Srinagar, October 01 (KNO) : Joint Resistance Leadership (JRL) comprising Syed Ali Geelani, Mirwaiz Umar Farooq and Muhammad Yasin Malik Monday wrote a letter to UN chief Antonio Guterres ahead of his visit to India and sought his role in the resolution of Kashmir issue. “As you embark on your trip to India, we in the State of Jammu & Kashmir take this opportunity to draw your attention towards the urgency of the need to resolve the dispute over it, which, as you know, Sir, remains on the Agenda of the United Nations.
We draw your attention to three aspects of it,” JRL said in a letter to UN chief. The trio said that India’s refusal to talk was doing unimaginable harm not only to Kashmir, but to the entire South Asian region at a time during which interconnectedness culturally, economically and politically (often termed globalisation) is the driving force in international relations. “We would like to urge you to advocate that New Delhi engage with us in Kashmir and with Pakistan, with whom India’s relations are also deteriorating by the day. We have a right to self-determination. Delhi would like us to abdicate that responsibility before they talk. To cede to that demand would be to concede before talks, rendering talks unnecessary,” the letter said.
They also raised the issue of human rights violations in Jammu and Kashmir, documented recently by the United Nations Commissioner for Human Rights. “The lack of sustained attention by the international community to this aspect of the disputed conflict and not calling India to account on this score, has only succeeded in emboldening its armed forces, enjoying immunity from law causing untold misery for civilian Kashmiris who are forced to live with arbitrary arrest, imprisonment, torture and killings in their everyday lives,” the trio said. “Indian forces continue to shower pellets and bullets indiscriminately on the unarmed civilian population.
According to estimates, more than 16000 people in Kashmir have been seriously injured by pellets while hundreds have been permanently blinded. 14 percent of these victims are below the age of 15,” they said. The “campaign of suppression” through daily cordon and search operations (CASO) has become a permanent feature, said the JRL. “During these operations, the forces assault residents and damage their properties. A warlike situation exists in Anantnag, Bandipora, Baramulla, Kulgam, Pulwama and Shopian districts,” the letter said.

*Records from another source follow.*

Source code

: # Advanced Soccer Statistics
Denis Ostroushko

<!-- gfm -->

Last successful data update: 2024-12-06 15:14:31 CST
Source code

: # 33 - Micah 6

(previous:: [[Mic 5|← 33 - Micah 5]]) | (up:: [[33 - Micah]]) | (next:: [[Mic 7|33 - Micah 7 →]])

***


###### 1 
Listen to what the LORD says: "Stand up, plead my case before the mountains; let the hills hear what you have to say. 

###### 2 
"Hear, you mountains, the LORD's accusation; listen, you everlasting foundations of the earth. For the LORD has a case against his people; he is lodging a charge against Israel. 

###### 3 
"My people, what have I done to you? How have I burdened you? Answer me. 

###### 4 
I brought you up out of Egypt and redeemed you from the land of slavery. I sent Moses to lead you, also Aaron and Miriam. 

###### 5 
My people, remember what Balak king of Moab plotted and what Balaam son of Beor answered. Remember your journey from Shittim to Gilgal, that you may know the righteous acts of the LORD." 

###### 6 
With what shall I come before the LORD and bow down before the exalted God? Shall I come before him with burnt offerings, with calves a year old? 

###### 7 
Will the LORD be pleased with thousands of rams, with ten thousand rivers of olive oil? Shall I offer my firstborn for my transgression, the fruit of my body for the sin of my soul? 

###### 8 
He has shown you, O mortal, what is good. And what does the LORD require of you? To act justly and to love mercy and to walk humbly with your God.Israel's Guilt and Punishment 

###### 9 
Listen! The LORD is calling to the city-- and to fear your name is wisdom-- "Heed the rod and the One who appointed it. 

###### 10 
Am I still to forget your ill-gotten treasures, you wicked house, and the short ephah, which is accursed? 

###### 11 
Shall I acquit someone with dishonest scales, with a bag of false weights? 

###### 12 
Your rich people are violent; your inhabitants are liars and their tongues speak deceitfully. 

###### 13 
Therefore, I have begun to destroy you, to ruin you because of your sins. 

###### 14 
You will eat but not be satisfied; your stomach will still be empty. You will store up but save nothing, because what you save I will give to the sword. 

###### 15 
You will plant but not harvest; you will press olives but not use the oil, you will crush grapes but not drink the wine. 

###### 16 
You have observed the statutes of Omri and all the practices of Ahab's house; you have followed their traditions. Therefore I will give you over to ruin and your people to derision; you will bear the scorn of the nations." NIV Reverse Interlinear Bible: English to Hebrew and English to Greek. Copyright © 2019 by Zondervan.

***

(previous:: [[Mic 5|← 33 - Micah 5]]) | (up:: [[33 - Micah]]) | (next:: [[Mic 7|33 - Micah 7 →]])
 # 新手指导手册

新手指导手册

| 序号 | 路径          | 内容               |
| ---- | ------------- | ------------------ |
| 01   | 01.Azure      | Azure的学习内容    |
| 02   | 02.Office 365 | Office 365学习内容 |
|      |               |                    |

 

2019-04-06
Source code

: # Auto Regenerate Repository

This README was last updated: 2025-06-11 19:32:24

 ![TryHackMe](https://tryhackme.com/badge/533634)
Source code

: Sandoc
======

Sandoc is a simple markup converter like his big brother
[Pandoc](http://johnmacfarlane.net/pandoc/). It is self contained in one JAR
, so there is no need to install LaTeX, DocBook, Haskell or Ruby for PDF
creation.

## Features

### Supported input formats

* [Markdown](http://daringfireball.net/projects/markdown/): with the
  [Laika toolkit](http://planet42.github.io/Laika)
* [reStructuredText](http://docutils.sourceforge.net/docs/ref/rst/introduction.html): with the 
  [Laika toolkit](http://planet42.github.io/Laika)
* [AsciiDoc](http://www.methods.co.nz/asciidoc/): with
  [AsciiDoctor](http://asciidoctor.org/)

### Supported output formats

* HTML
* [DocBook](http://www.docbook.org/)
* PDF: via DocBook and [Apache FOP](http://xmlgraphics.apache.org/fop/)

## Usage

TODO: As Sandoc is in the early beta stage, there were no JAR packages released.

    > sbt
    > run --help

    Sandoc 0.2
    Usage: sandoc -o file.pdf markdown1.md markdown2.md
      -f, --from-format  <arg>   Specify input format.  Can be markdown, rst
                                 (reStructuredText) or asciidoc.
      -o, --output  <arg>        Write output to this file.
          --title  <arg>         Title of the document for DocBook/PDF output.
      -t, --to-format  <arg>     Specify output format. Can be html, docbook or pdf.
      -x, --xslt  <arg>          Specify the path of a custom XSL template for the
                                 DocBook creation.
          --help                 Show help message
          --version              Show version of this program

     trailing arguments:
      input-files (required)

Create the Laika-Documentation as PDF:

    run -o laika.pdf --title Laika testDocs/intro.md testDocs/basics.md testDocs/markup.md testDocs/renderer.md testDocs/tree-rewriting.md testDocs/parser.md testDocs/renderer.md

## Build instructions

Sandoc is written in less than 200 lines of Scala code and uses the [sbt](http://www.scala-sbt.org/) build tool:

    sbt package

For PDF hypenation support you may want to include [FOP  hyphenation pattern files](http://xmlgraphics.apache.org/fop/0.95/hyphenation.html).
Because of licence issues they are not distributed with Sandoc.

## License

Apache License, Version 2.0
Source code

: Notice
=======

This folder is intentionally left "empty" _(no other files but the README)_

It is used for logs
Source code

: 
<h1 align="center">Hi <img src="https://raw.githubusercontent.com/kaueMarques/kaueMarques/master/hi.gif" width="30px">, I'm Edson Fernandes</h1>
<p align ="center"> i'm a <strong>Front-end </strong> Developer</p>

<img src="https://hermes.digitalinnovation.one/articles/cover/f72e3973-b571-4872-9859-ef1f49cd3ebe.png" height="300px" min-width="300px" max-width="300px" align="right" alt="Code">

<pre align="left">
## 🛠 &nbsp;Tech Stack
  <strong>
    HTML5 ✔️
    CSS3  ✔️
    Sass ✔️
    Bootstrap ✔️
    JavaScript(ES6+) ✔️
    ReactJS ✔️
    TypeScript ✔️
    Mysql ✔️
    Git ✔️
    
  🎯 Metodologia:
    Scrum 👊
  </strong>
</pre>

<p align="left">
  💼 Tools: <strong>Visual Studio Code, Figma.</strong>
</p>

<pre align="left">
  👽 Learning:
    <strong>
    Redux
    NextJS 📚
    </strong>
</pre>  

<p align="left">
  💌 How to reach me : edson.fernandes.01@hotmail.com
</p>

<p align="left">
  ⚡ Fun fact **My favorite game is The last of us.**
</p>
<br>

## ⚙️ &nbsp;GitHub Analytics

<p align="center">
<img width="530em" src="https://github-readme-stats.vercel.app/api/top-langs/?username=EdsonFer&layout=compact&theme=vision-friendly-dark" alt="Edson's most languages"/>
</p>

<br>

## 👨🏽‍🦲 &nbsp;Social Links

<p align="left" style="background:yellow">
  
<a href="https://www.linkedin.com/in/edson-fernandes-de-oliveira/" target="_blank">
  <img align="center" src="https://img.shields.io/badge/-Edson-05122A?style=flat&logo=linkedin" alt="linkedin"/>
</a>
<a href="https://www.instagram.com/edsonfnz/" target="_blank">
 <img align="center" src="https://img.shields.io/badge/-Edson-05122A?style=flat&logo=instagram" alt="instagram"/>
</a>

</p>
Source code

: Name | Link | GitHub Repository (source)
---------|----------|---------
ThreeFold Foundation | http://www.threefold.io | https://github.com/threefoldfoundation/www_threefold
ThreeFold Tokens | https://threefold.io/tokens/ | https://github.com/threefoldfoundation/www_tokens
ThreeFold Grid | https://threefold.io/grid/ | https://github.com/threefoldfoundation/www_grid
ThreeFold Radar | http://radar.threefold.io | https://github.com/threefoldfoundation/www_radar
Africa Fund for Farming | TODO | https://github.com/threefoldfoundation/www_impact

It added that Jammu and Kashmir was not a territorial dispute between India and Pakistan. “We would like to assert that it is primarily a question of the rights of the peoples of the State of J&K, and that resolution must be sought within the parameters of that definition as well. In this regard, we would like to emphasise that this facet of the dispute can only be addressed if we, the peoples of the state, are permitted to represent our case and therefore ask you to champion our right to be heard on the dispute as the primary party to it,” said the JRL. “We urge you to take these points into consideration as you engage with the Government of India.”